角落里还有半袋水泥,袋口破了,水泥板结成块,敲都敲不散。
林晓菲蹲下看了一眼,把档案包打开,取出封存目录和空白核验表。
王超贤走到水泥袋前。
蹲下看地面。
没有新挖土。
没有浇筑痕迹。
没有模板拆卸留下的边角料。
这不是停工几天。
这是没像样动过。
这是压根没像样动过。
他从公文包里拿出相机,对着围挡、公示牌、土沟、钢管、水泥袋各拍了一张。
咔嚓声在空工地里显得很突。
吕卫平站在旁边,手里的纸袋被他攥出了褶子。
王超贤收起相机,问他:“这个工程去年拨了多少?”
吕卫平声音发紧:“三百二十万。”
“三百二十万,哪一笔先拨的?”
吕卫平翻开纸袋,抽出一页材料,眼睛扫得很快:“第一笔是启动资金,一百二十万。后面两笔……一笔一百万,一笔一百万。”
“拨款依据是什么?”
“项目进度申请,施工方报的工程量,我们科初审,分管领导签字。
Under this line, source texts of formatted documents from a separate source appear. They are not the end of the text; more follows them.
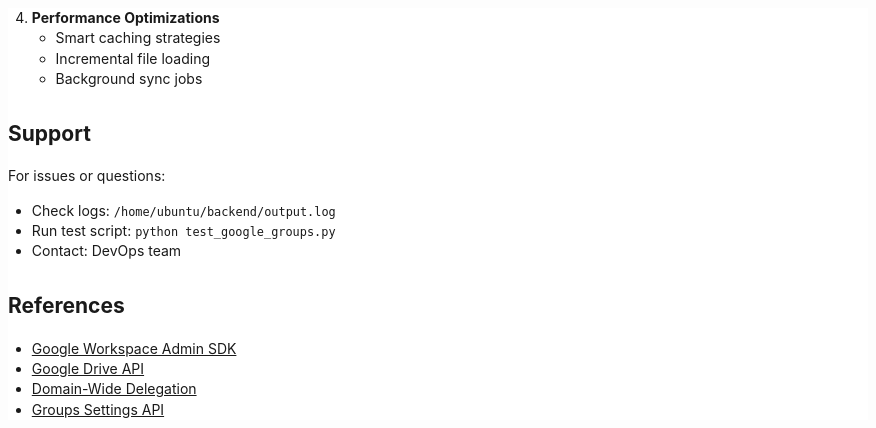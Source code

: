 4. **Performance Optimizations**
   - Smart caching strategies
   - Incremental file loading
   - Background sync jobs

## Support

For issues or questions:
- Check logs: `/home/ubuntu/backend/output.log`
- Run test script: `python test_google_groups.py`
- Contact: DevOps team

## References

- [Google Workspace Admin SDK](https://developers.google.com/admin-sdk)
- [Google Drive API](https://developers.google.com/drive)
- [Domain-Wide Delegation](https://developers.google.com/identity/protocols/oauth2/service-account#delegatingauthority)
- [Groups Settings API](https://developers.google.com/admin-sdk/groups-settings)

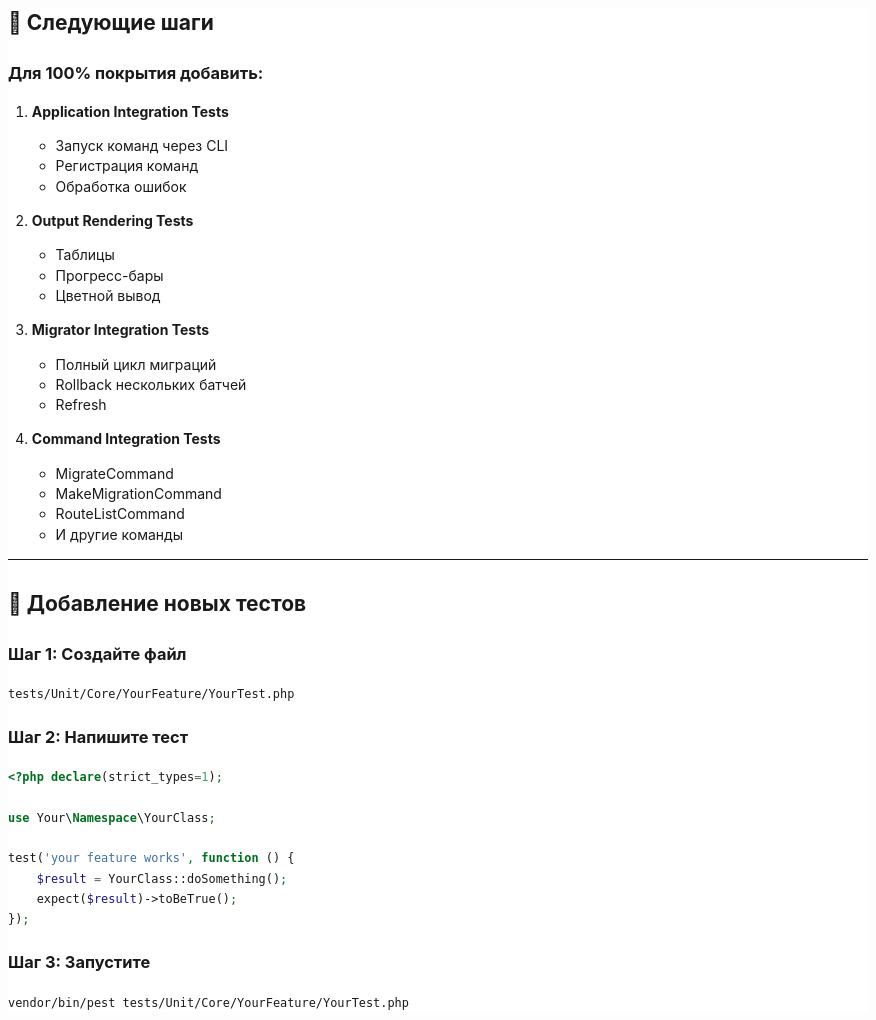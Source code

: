 
## 🎯 Следующие шаги

### Для 100% покрытия добавить:

1. **Application Integration Tests**
   - Запуск команд через CLI
   - Регистрация команд
   - Обработка ошибок

2. **Output Rendering Tests**
   - Таблицы
   - Прогресс-бары
   - Цветной вывод

3. **Migrator Integration Tests**
   - Полный цикл миграций
   - Rollback нескольких батчей
   - Refresh

4. **Command Integration Tests**
   - MigrateCommand
   - MakeMigrationCommand
   - RouteListCommand
   - И другие команды

---

## 📝 Добавление новых тестов

### Шаг 1: Создайте файл
```bash
tests/Unit/Core/YourFeature/YourTest.php
```

### Шаг 2: Напишите тест
```php
<?php declare(strict_types=1);

use Your\Namespace\YourClass;

test('your feature works', function () {
    $result = YourClass::doSomething();
    expect($result)->toBeTrue();
});
```

### Шаг 3: Запустите
```bash
vendor/bin/pest tests/Unit/Core/YourFeature/YourTest.php
```
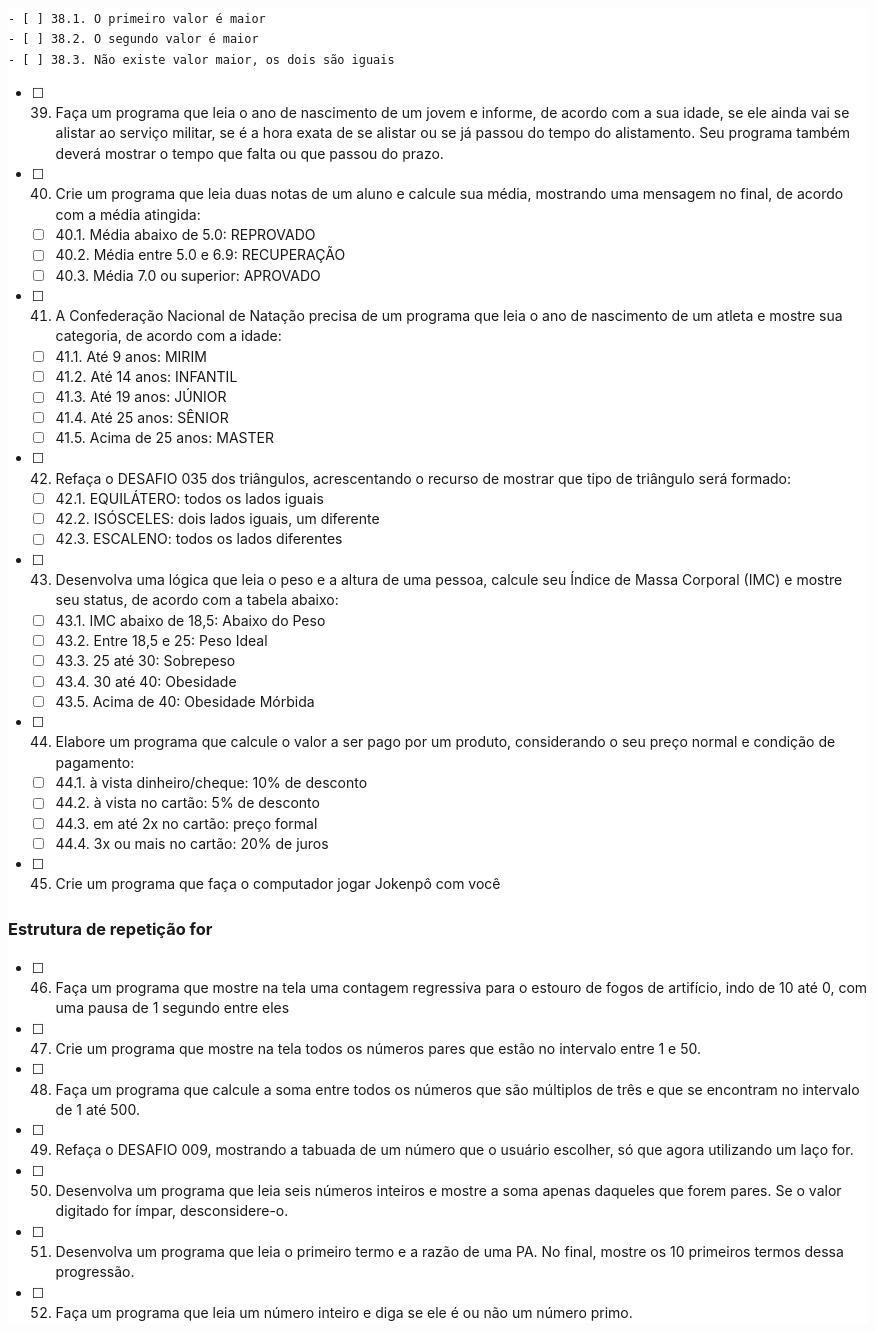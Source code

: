     - [ ] 38.1. O primeiro valor é maior
    - [ ] 38.2. O segundo valor é maior
    - [ ] 38.3. Não existe valor maior, os dois são iguais

- [ ] 39. Faça um programa que leia o ano de nascimento de um jovem e informe, de acordo com a sua idade, se ele ainda vai se alistar ao serviço militar, se é a hora exata de se alistar ou se já passou do tempo do alistamento. Seu programa também deverá mostrar o tempo que falta ou que passou do prazo.
- [ ] 40. Crie um programa que leia duas notas de um aluno e calcule sua média, mostrando uma mensagem no final, de acordo com a média atingida:
   
  
    - [ ] 40.1. Média abaixo de 5.0: REPROVADO
    - [ ] 40.2. Média entre 5.0 e 6.9: RECUPERAÇÃO
    - [ ] 40.3. Média 7.0 ou superior: APROVADO

- [ ] 41. A Confederação Nacional de Natação precisa de um programa que leia o ano de nascimento de um atleta e mostre sua categoria, de acordo com a idade:
 

    - [ ] 41.1. Até 9 anos: MIRIM
    - [ ] 41.2. Até 14 anos: INFANTIL
    - [ ] 41.3. Até 19 anos: JÚNIOR
    - [ ] 41.4. Até 25 anos: SÊNIOR
    - [ ] 41.5. Acima de 25 anos: MASTER

- [ ] 42. Refaça o DESAFIO 035 dos triângulos, acrescentando o recurso de mostrar que tipo de triângulo será formado:
 

    - [ ] 42.1. EQUILÁTERO: todos os lados iguais
    - [ ] 42.2. ISÓSCELES: dois lados iguais, um diferente
    - [ ] 42.3. ESCALENO: todos os lados diferentes

- [ ] 43. Desenvolva uma lógica que leia o peso e a altura de uma pessoa, calcule seu Índice de Massa Corporal (IMC) e mostre seu status, de acordo com a tabela abaixo:


    - [ ] 43.1. IMC abaixo de 18,5: Abaixo do Peso
    - [ ] 43.2. Entre 18,5 e 25: Peso Ideal
    - [ ] 43.3. 25 até 30: Sobrepeso
    - [ ] 43.4. 30 até 40: Obesidade
    - [ ] 43.5. Acima de 40: Obesidade Mórbida

- [ ] 44. Elabore um programa que calcule o valor a ser pago por um produto, considerando o seu preço normal e condição de pagamento:


    - [ ] 44.1. à vista dinheiro/cheque: 10% de desconto
    - [ ] 44.2. à vista no cartão: 5% de desconto
    - [ ] 44.3. em até 2x no cartão: preço formal
    - [ ] 44.4. 3x ou mais no cartão: 20% de juros

- [ ] 45. Crie um programa que faça o computador jogar Jokenpô com você

### Estrutura de repetição for

- [ ] 46. Faça um programa que mostre na tela uma contagem regressiva para o estouro de fogos de artifício, indo de 10 até 0, com uma pausa de 1 segundo entre eles
- [ ] 47. Crie um programa que mostre na tela todos os números pares que estão no intervalo entre 1 e 50.
- [ ] 48. Faça um programa que calcule a soma entre todos os números que são múltiplos de três e que se encontram no intervalo de 1 até 500.
- [ ] 49. Refaça o DESAFIO 009, mostrando a tabuada de um número que o usuário escolher, só que agora utilizando um laço for.
- [ ] 50. Desenvolva um programa que leia seis números inteiros e mostre a soma apenas daqueles que forem pares. Se o valor digitado for ímpar, desconsidere-o.
- [ ] 51. Desenvolva um programa que leia o primeiro termo e a razão de uma PA. No final, mostre os 10 primeiros termos dessa progressão.
- [ ] 52. Faça um programa que leia um número inteiro e diga se ele é ou não um número primo.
”
“工程量在哪?”
吕卫平看着那条浅沟,一个字也说不出来。
王超贤蹲下来看了看地面:“三百二十万买了几根钢管?”
吕卫平张了张嘴,一个字也说不出来。
小孟的脸也白了.........
他是副科长,平时在投资科管台账,真到现场才发现,台账上那些“完成土方开挖百分之六十”“管涵铺设百分之四十”,放在眼前就是笑话。
土方在哪?
管涵在哪?
百分之六十在哪?
王超贤站起来,拍了拍裤腿上的灰。
他没有马上发火。
现在发火没用。
发火只能让吕卫平把嘴闭得更紧。
得让他看,让他跟着看,让他知道这笔账已经从纸上走到了现场。
回去以后,他再想写“历史遗留”“口径不一”,就得先解释这几张照片。